— PROBLEM —
With no addition or omission, return the entries below.
***** AVAILABLE DATA *****
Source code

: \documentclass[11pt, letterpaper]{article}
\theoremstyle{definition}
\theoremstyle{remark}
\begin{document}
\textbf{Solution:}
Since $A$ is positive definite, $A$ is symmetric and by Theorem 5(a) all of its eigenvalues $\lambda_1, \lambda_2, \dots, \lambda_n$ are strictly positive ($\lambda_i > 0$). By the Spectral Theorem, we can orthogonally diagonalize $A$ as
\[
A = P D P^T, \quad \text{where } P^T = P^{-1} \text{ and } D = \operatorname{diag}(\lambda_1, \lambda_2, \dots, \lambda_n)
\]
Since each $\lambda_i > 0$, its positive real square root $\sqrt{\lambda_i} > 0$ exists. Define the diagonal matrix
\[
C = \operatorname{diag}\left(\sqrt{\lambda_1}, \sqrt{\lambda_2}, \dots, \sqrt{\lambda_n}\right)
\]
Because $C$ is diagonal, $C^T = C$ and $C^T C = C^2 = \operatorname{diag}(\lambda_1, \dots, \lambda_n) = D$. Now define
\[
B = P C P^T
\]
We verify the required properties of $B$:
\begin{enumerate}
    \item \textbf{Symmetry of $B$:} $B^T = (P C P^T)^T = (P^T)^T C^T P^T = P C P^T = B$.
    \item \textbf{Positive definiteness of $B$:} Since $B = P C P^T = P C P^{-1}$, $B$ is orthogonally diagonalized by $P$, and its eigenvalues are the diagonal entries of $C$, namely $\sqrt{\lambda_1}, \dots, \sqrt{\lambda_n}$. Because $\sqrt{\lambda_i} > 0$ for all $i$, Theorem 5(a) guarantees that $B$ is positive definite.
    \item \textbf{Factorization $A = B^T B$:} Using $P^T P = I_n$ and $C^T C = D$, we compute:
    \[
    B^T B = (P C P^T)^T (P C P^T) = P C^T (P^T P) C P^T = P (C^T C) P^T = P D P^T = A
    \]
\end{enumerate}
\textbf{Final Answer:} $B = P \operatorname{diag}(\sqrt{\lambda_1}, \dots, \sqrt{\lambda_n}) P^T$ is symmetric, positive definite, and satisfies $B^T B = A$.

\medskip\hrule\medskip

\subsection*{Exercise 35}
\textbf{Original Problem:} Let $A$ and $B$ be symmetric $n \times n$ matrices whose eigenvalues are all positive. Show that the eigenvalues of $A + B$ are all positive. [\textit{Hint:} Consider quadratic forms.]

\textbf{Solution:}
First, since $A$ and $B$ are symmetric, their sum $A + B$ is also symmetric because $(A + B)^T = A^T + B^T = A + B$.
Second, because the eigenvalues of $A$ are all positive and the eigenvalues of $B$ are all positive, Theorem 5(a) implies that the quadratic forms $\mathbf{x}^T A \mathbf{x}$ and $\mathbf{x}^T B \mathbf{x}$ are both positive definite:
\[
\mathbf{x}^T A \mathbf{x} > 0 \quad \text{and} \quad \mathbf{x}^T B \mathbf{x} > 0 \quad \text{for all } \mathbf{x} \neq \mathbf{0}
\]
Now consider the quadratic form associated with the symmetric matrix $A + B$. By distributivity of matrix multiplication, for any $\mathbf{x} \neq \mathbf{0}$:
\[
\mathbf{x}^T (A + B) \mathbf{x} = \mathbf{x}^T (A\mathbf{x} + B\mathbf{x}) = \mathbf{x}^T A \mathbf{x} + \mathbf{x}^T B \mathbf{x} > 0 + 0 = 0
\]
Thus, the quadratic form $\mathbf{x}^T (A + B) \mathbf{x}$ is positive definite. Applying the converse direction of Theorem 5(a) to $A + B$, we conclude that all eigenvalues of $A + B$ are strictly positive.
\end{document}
*****
— RESPONSE TO THIS EXERCISE —
Source code

: \documentclass[11pt, letterpaper]{article}
\theoremstyle{definition}
\theoremstyle{remark}
\begin{document}
\textbf{Solution:}
Since $A$ is positive definite, $A$ is symmetric and by Theorem 5(a) all of its eigenvalues $\lambda_1, \lambda_2, \dots, \lambda_n$ are strictly positive ($\lambda_i > 0$). By the Spectral Theorem, we can orthogonally diagonalize $A$ as
\[
A = P D P^T, \quad \text{where } P^T = P^{-1} \text{ and } D = \operatorname{diag}(\lambda_1, \lambda_2, \dots, \lambda_n)
\]
Since each $\lambda_i > 0$, its positive real square root $\sqrt{\lambda_i} > 0$ exists. Define the diagonal matrix
\[
C = \operatorname{diag}\left(\sqrt{\lambda_1}, \sqrt{\lambda_2}, \dots, \sqrt{\lambda_n}\right)
\]
Because $C$ is diagonal, $C^T = C$ and $C^T C = C^2 = \operatorname{diag}(\lambda_1, \dots, \lambda_n) = D$. Now define
\[
B = P C P^T
\]
We verify the required properties of $B$:
\begin{enumerate}
    \item \textbf{Symmetry of $B$:} $B^T = (P C P^T)^T = (P^T)^T C^T P^T = P C P^T = B$.
    \item \textbf{Positive definiteness of $B$:} Since $B = P C P^T = P C P^{-1}$, $B$ is orthogonally diagonalized by $P$, and its eigenvalues are the diagonal entries of $C$, namely $\sqrt{\lambda_1}, \dots, \sqrt{\lambda_n}$. Because $\sqrt{\lambda_i} > 0$ for all $i$, Theorem 5(a) guarantees that $B$ is positive definite.
    \item \textbf{Factorization $A = B^T B$:} Using $P^T P = I_n$ and $C^T C = D$, we compute:
    \[
    B^T B = (P C P^T)^T (P C P^T) = P C^T (P^T P) C P^T = P (C^T C) P^T = P D P^T = A
    \]
\end{enumerate}
\textbf{Final Answer:} $B = P \operatorname{diag}(\sqrt{\lambda_1}, \dots, \sqrt{\lambda_n}) P^T$ is symmetric, positive definite, and satisfies $B^T B = A$.

\medskip\hrule\medskip

\subsection*{Exercise 35}
\textbf{Original Problem:} Let $A$ and $B$ be symmetric $n \times n$ matrices whose eigenvalues are all positive. Show that the eigenvalues of $A + B$ are all positive. [\textit{Hint:} Consider quadratic forms.]

\textbf{Solution:}
First, since $A$ and $B$ are symmetric, their sum $A + B$ is also symmetric because $(A + B)^T = A^T + B^T = A + B$.
Second, because the eigenvalues of $A$ are all positive and the eigenvalues of $B$ are all positive, Theorem 5(a) implies that the quadratic forms $\mathbf{x}^T A \mathbf{x}$ and $\mathbf{x}^T B \mathbf{x}$ are both positive definite:
\[
\mathbf{x}^T A \mathbf{x} > 0 \quad \text{and} \quad \mathbf{x}^T B \mathbf{x} > 0 \quad \text{for all } \mathbf{x} \neq \mathbf{0}
\]
Now consider the quadratic form associated with the symmetric matrix $A + B$. By distributivity of matrix multiplication, for any $\mathbf{x} \neq \mathbf{0}$:
\[
\mathbf{x}^T (A + B) \mathbf{x} = \mathbf{x}^T (A\mathbf{x} + B\mathbf{x}) = \mathbf{x}^T A \mathbf{x} + \mathbf{x}^T B \mathbf{x} > 0 + 0 = 0
\]
Thus, the quadratic form $\mathbf{x}^T (A + B) \mathbf{x}$ is positive definite. Applying the converse direction of Theorem 5(a) to $A + B$, we conclude that all eigenvalues of $A + B$ are strictly positive.
\end{document}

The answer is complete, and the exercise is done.